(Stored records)
______________________________
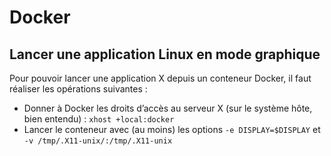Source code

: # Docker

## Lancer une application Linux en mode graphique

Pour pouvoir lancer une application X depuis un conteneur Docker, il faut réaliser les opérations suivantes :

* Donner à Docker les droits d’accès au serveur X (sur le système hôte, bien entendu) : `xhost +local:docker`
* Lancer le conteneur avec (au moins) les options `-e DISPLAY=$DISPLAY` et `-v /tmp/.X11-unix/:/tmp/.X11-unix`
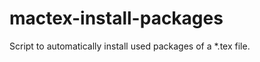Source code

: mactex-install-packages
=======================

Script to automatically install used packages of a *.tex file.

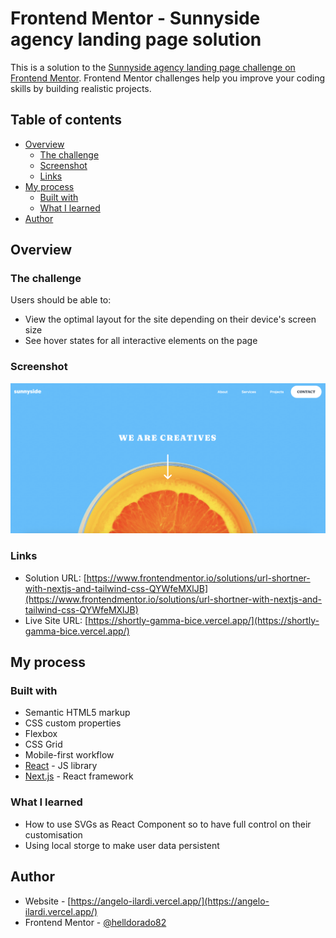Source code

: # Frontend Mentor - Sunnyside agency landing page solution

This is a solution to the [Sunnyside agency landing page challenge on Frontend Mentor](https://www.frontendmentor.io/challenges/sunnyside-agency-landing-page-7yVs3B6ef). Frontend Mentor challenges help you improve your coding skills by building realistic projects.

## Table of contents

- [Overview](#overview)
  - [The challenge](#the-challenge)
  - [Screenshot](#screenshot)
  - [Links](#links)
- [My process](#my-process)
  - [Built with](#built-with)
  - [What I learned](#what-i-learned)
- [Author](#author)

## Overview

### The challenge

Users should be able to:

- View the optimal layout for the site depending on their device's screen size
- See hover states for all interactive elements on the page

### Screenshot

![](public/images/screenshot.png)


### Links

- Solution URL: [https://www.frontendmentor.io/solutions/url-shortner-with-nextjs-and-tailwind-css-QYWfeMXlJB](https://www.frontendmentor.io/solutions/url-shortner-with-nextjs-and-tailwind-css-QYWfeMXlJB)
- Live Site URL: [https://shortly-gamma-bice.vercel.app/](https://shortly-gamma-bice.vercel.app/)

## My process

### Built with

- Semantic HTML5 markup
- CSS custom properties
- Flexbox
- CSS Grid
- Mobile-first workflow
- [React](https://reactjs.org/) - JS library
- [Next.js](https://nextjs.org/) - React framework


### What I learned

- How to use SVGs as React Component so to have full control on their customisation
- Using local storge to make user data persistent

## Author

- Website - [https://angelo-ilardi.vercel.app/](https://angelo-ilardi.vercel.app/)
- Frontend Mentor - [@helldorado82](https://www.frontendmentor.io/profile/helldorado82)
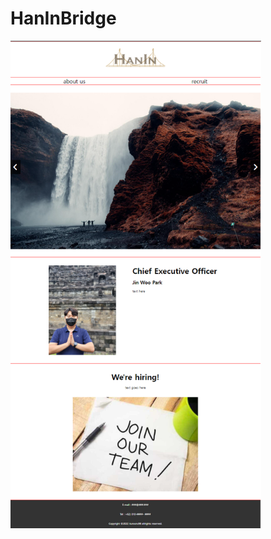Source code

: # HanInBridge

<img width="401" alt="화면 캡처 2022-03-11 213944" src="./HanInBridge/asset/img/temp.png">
______________________________
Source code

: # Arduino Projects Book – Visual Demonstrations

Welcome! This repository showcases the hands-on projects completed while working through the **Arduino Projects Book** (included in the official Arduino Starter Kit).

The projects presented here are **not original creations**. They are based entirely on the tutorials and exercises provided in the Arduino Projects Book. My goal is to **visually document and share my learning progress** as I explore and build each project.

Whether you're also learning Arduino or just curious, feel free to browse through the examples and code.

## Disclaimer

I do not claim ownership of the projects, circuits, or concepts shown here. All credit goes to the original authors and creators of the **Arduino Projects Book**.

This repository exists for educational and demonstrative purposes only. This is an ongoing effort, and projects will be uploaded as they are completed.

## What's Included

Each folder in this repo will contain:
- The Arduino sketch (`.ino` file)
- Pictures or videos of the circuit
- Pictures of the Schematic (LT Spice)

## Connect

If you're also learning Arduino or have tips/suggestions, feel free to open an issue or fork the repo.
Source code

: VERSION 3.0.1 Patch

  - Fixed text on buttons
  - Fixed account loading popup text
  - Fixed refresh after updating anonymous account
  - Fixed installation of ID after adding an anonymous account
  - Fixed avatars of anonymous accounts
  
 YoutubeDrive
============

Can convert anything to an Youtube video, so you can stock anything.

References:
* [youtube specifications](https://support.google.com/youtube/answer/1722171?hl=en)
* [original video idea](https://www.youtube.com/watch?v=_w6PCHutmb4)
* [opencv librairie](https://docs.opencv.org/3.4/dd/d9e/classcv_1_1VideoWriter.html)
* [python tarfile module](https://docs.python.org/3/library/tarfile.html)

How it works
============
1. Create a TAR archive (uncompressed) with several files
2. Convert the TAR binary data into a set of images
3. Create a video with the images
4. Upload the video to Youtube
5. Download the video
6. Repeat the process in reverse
______________________________
- **Requirement**
Word for word, write out the lines above running from the one with "## Lancer une" up to and including the one with "landing page solution". Drop any picture.

- **Task result**
## Lancer une application Linux en mode graphique

Pour pouvoir lancer une application X depuis un conteneur Docker, il faut réaliser les opérations suivantes :

* Donner à Docker les droits d’accès au serveur X (sur le système hôte, bien entendu) : `xhost +local:docker`
* Lancer le conteneur avec (au moins) les options `-e DISPLAY=$DISPLAY` et `-v /tmp/.X11-unix/:/tmp/.X11-unix`
Source code

: mactex-install-packages
=======================

Script to automatically install used packages of a *.tex file.

Source code

: # Frontend Mentor - Sunnyside agency landing page solution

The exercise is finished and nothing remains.